WORK ORDER:
Every line of the data below should be retyped exactly.

Recorded data:
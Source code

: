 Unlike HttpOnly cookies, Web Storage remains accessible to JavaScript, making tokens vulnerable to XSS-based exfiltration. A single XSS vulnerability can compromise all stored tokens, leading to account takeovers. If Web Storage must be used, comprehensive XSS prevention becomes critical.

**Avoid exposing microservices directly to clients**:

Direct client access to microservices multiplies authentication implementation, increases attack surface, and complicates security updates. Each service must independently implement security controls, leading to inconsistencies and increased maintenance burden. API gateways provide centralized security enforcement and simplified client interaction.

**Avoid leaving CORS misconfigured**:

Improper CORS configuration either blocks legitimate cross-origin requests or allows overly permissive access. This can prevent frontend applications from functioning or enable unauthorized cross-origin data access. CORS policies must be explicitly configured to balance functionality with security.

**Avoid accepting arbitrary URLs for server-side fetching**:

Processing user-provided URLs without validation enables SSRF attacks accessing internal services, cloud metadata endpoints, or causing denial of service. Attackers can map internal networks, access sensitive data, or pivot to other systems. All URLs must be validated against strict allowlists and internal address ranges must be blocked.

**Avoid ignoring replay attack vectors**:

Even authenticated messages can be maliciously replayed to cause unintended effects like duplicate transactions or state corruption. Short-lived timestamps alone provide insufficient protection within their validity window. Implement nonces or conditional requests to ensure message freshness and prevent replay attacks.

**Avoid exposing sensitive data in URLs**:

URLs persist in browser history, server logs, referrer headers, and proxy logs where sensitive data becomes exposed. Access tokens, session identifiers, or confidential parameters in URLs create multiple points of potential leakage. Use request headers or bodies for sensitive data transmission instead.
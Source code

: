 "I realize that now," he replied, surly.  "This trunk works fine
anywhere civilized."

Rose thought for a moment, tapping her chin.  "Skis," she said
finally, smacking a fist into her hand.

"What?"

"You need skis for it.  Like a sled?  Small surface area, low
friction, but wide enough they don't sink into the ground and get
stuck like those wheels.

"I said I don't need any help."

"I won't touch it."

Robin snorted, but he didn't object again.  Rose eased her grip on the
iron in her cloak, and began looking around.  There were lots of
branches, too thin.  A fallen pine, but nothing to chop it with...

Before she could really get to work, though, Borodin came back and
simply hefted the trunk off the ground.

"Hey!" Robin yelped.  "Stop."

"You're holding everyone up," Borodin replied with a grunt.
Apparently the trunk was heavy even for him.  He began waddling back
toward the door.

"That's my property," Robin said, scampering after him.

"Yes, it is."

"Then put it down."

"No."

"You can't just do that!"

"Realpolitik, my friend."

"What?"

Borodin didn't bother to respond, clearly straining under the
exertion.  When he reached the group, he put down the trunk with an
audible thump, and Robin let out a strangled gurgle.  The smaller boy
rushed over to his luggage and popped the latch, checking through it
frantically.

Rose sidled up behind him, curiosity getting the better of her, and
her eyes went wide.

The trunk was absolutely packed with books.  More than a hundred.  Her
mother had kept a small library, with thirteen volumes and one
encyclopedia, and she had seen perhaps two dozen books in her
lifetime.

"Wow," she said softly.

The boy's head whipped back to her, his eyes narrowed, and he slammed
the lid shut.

OUTPUT FOR THIS EXERCISE:
Source code

: Unlike HttpOnly cookies, Web Storage remains accessible to JavaScript, making tokens vulnerable to XSS-based exfiltration. A single XSS vulnerability can compromise all stored tokens, leading to account takeovers. If Web Storage must be used, comprehensive XSS prevention becomes critical.

**Avoid exposing microservices directly to clients**:

Direct client access to microservices multiplies authentication implementation, increases attack surface, and complicates security updates. Each service must independently implement security controls, leading to inconsistencies and increased maintenance burden. API gateways provide centralized security enforcement and simplified client interaction.

**Avoid leaving CORS misconfigured**:

Improper CORS configuration either blocks legitimate cross-origin requests or allows overly permissive access. This can prevent frontend applications from functioning or enable unauthorized cross-origin data access. CORS policies must be explicitly configured to balance functionality with security.

**Avoid accepting arbitrary URLs for server-side fetching**:

Processing user-provided URLs without validation enables SSRF attacks accessing internal services, cloud metadata endpoints, or causing denial of service. Attackers can map internal networks, access sensitive data, or pivot to other systems. All URLs must be validated against strict allowlists and internal address ranges must be blocked.

**Avoid ignoring replay attack vectors**:

Even authenticated messages can be maliciously replayed to cause unintended effects like duplicate transactions or state corruption. Short-lived timestamps alone provide insufficient protection within their validity window. Implement nonces or conditional requests to ensure message freshness and prevent replay attacks.

**Avoid exposing sensitive data in URLs**:

URLs persist in browser history, server logs, referrer headers, and proxy logs where sensitive data becomes exposed. Access tokens, session identifiers, or confidential parameters in URLs create multiple points of potential leakage. Use request headers or bodies for sensitive data transmission instead.
Source code

: "I realize that now," he replied, surly.  "This trunk works fine
anywhere civilized."

Rose thought for a moment, tapping her chin.  "Skis," she said
finally, smacking a fist into her hand.

"What?"

"You need skis for it.  Like a sled?  Small surface area, low
friction, but wide enough they don't sink into the ground and get
stuck like those wheels.

"I said I don't need any help."

"I won't touch it."

Robin snorted, but he didn't object again.  Rose eased her grip on the
iron in her cloak, and began looking around.  There were lots of
branches, too thin.  A fallen pine, but nothing to chop it with...

Before she could really get to work, though, Borodin came back and
simply hefted the trunk off the ground.

"Hey!" Robin yelped.  "Stop."

"You're holding everyone up," Borodin replied with a grunt.
Apparently the trunk was heavy even for him.  He began waddling back
toward the door.

"That's my property," Robin said, scampering after him.

"Yes, it is."

"Then put it down."

"No."

"You can't just do that!"

"Realpolitik, my friend."

"What?"

Borodin didn't bother to respond, clearly straining under the
exertion.  When he reached the group, he put down the trunk with an
audible thump, and Robin let out a strangled gurgle.  The smaller boy
rushed over to his luggage and popped the latch, checking through it
frantically.

Rose sidled up behind him, curiosity getting the better of her, and
her eyes went wide.

The trunk was absolutely packed with books.  More than a hundred.  Her
mother had kept a small library, with thirteen volumes and one
encyclopedia, and she had seen perhaps two dozen books in her
lifetime.

"Wow," she said softly.

The boy's head whipped back to her, his eyes narrowed, and he slammed
the lid shut.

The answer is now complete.